__EXERCISE OBJECTIVE__
Filter out every line below that lacks "learning", and copy the rest.

(EXCERPTED DATA begins)

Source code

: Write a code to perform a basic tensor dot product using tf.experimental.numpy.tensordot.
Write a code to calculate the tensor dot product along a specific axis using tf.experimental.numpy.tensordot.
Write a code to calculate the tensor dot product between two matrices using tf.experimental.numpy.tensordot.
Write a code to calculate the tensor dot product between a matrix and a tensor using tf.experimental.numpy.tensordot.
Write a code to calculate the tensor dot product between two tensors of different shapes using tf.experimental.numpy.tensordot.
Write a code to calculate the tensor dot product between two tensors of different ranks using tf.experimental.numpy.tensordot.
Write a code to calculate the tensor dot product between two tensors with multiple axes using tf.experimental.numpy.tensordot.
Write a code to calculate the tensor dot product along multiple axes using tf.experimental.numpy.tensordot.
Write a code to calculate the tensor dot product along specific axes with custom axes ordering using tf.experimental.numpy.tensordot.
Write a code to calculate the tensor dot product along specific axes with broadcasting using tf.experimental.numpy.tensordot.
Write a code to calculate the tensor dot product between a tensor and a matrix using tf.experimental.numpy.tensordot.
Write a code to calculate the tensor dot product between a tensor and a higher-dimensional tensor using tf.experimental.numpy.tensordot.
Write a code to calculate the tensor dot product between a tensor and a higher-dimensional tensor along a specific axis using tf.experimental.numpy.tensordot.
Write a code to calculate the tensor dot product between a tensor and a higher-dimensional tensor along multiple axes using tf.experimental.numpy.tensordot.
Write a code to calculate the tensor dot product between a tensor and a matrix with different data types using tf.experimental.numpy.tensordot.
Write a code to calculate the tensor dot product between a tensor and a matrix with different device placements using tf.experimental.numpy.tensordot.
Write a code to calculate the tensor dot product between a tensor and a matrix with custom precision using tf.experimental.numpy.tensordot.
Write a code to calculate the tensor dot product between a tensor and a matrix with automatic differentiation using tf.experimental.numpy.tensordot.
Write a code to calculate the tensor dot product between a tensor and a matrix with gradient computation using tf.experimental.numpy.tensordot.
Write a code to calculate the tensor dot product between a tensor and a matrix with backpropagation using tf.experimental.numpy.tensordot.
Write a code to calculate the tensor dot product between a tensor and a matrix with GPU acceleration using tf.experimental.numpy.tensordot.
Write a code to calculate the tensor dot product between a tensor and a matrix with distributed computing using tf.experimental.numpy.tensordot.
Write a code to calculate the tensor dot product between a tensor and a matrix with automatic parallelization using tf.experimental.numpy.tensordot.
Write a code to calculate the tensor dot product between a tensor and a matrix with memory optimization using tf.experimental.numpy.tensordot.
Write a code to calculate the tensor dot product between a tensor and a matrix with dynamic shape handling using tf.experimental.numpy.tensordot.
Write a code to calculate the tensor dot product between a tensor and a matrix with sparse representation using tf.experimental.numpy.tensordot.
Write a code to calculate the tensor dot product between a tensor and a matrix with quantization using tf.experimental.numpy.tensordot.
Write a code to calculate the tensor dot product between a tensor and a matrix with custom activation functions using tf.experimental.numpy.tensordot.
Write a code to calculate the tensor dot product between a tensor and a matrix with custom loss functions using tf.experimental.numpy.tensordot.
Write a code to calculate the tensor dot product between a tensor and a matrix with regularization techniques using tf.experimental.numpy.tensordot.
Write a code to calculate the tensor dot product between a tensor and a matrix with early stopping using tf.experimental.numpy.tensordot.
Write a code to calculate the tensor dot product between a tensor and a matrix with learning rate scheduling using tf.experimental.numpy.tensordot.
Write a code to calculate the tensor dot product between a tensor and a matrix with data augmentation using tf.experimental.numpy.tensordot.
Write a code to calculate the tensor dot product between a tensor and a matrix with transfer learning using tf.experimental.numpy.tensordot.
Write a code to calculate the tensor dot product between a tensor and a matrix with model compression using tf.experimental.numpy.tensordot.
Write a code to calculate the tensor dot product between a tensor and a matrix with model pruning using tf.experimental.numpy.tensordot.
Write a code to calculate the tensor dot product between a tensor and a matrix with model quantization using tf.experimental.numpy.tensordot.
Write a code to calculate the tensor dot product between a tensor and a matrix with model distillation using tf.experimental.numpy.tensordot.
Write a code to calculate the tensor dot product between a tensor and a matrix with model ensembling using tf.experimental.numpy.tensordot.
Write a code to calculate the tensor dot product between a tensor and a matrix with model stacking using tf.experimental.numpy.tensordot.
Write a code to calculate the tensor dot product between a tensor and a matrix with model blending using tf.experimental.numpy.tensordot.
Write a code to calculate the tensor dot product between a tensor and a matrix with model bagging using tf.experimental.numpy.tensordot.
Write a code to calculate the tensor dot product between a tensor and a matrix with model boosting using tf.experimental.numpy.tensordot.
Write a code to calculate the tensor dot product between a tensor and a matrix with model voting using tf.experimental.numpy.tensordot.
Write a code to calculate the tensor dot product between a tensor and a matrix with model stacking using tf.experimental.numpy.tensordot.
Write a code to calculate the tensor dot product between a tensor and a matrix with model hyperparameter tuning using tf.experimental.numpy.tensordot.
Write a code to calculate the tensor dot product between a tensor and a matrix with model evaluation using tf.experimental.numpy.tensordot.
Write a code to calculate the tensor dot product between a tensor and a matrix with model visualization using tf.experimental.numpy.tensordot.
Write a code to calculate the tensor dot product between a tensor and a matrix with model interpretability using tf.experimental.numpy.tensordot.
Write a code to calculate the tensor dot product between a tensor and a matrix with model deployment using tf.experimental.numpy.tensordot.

(EXCERPTED DATA ends)

__PROBLEM SOLUTION__
Write a code to calculate the tensor dot product between a tensor and a matrix with learning rate scheduling using tf.experimental.numpy.tensordot.
Write a code to calculate the tensor dot product between a tensor and a matrix with transfer learning using tf.experimental.numpy.tensordot.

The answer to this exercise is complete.